The noqueue qdisc doesn’t have classes, a scheduler, or a classifier. What it does is that it tries to send the packets immediately. As stated, noqueue is used by default by virtual devices, but it’s also the qdisc that becomes effective to any interface when you delete its current associated qdisc.

fq_codel is a classless qdisc that classifies the incoming packets using a stochastic model in order to be able to queue traffic flows in a fair way.

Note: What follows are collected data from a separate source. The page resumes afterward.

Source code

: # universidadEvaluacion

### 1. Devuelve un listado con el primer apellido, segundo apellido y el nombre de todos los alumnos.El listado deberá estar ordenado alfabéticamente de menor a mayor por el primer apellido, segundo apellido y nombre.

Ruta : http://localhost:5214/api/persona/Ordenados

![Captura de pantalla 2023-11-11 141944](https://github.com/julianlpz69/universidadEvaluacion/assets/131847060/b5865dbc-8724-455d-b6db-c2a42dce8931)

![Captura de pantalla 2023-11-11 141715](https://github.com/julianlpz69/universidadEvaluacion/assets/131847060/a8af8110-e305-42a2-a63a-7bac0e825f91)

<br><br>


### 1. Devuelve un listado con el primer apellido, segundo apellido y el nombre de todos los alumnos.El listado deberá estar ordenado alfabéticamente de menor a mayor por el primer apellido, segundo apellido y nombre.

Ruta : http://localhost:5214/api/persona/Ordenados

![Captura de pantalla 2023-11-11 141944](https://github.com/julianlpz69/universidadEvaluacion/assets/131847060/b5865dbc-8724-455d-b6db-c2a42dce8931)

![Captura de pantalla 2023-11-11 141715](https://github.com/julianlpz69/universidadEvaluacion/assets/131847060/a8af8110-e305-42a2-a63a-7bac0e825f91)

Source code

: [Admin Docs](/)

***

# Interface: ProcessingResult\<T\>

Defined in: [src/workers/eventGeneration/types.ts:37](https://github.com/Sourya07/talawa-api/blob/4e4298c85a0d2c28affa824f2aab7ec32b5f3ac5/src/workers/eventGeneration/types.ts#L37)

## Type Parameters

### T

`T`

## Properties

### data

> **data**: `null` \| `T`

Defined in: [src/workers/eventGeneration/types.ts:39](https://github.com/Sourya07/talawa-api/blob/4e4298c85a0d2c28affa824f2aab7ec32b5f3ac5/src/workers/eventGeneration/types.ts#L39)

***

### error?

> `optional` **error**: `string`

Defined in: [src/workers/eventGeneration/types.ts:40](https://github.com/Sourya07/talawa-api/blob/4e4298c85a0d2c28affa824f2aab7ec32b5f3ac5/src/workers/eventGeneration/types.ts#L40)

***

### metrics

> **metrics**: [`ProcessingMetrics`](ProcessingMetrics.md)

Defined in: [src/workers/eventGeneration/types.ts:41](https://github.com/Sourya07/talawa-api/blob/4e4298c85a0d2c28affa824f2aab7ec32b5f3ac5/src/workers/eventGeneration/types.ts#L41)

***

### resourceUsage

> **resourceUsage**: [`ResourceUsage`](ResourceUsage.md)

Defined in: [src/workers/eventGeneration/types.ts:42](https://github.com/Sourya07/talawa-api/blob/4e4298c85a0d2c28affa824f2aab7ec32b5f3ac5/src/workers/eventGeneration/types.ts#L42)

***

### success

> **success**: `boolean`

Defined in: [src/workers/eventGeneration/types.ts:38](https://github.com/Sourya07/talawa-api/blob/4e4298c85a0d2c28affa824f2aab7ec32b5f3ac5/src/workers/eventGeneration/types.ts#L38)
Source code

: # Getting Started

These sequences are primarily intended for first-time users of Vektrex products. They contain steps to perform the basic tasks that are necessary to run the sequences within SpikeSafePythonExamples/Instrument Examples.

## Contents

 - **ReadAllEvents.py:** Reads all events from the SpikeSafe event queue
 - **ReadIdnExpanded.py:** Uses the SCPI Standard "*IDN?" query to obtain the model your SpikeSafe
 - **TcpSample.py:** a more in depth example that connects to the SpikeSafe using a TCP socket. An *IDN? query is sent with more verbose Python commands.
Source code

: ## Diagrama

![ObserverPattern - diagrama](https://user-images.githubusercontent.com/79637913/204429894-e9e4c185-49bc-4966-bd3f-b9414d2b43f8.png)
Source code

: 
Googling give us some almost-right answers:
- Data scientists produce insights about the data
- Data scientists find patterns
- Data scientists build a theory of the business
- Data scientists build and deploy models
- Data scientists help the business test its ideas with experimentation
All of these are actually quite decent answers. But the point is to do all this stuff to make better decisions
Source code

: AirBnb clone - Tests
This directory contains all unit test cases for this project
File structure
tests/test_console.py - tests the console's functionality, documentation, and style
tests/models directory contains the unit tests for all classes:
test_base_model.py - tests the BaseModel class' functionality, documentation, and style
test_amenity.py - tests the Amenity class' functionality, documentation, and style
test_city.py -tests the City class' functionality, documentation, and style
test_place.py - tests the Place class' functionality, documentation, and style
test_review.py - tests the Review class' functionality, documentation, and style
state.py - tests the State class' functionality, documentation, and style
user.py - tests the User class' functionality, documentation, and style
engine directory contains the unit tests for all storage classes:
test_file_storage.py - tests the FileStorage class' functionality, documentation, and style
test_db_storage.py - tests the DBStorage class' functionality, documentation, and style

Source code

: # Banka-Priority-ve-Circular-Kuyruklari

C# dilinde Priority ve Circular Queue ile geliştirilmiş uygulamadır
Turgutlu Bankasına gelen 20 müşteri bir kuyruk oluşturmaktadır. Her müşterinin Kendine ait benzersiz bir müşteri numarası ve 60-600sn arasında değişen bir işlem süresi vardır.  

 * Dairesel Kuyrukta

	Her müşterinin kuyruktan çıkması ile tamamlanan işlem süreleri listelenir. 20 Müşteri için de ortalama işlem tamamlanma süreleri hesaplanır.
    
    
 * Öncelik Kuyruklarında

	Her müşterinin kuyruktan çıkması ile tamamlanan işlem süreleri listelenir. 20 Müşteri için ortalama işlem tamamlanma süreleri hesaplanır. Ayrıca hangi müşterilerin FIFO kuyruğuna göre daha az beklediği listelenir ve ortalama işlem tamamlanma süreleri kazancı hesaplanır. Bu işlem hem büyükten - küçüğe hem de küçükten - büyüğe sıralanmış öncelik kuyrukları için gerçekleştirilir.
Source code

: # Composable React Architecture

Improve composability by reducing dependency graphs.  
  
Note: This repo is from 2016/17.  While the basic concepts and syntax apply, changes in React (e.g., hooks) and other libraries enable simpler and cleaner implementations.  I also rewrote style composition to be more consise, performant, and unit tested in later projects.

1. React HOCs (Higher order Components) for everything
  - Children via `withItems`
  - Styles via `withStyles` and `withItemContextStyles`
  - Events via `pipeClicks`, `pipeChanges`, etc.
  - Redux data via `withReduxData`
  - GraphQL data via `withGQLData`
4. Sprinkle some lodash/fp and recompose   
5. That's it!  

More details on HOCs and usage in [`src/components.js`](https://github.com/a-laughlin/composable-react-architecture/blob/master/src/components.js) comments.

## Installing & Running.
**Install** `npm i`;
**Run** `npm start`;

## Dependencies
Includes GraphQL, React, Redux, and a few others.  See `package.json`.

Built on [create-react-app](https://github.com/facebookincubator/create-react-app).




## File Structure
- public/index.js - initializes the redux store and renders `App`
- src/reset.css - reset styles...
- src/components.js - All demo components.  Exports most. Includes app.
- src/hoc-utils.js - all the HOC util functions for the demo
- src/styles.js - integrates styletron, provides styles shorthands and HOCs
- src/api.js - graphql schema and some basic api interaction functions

The situation should be clearer now; we used the ip command to find information about qdiscs but it turns out that in the iproute2 toolbelt there’s also a tool called tc that has a specific subcommand for qdiscs you can use to list them:

tc qdisc ls
qdisc noqueue 0: dev lo root refcnt 2
qdisc fq_codel 0: dev enp0s31f6 root refcnt 2 limit 10240p flows 1024 quantum 1514
target 5.0ms interval 100.0ms memory_limit 32Mb ecn
qdisc noqueue 0: dev docker0 root refcnt 2

There’s much more going on here! For docker0 and lo we basically see the same information as with ip a, but for enp0s31f6, for example, it has the following:

  • A limit of 10,240 incoming packets that it can handle.

  • As mentioned, the stochastic model used by fq_codel wants to queue traffic into different flows, and this output contains the information about how many of them we have, which is 1,024.

Now that the key concepts of qdiscs have been introduced, we can take a closer look at classful and classless qdiscs in the next section to understand their differences and which ones are suitable for BPF programs.

Classful qdiscs, filters, and classes

Classful qdiscs allow the definition of classes for different kinds of traffic in order to apply different rules to them. Having a class for a qdisc means that it can contain further qdiscs. With this kind of hieararchy, then, we can use a filter (classifier) to classify the traffic by determining the next class where the packet should be enqueued.

Filters are used to assign packets to a particular class based on their type. Filters are used inside a classful qdiscs to determine in which class the packet should be enqueued, and two or more filters can map to the same class, as shown in Figure 6-2. Every filter uses a classifier to classify packets based on their information.

A qdisc containing a set of filters that map to two different classes that have associated qdiscs themselves
Figure 6-2. Classful qdisc with filters

As mentioned earlier, cls_bpf is the classifier that we want to use to write BPF programs for Traffic Control—we have a concrete example in the next sections on how to use it.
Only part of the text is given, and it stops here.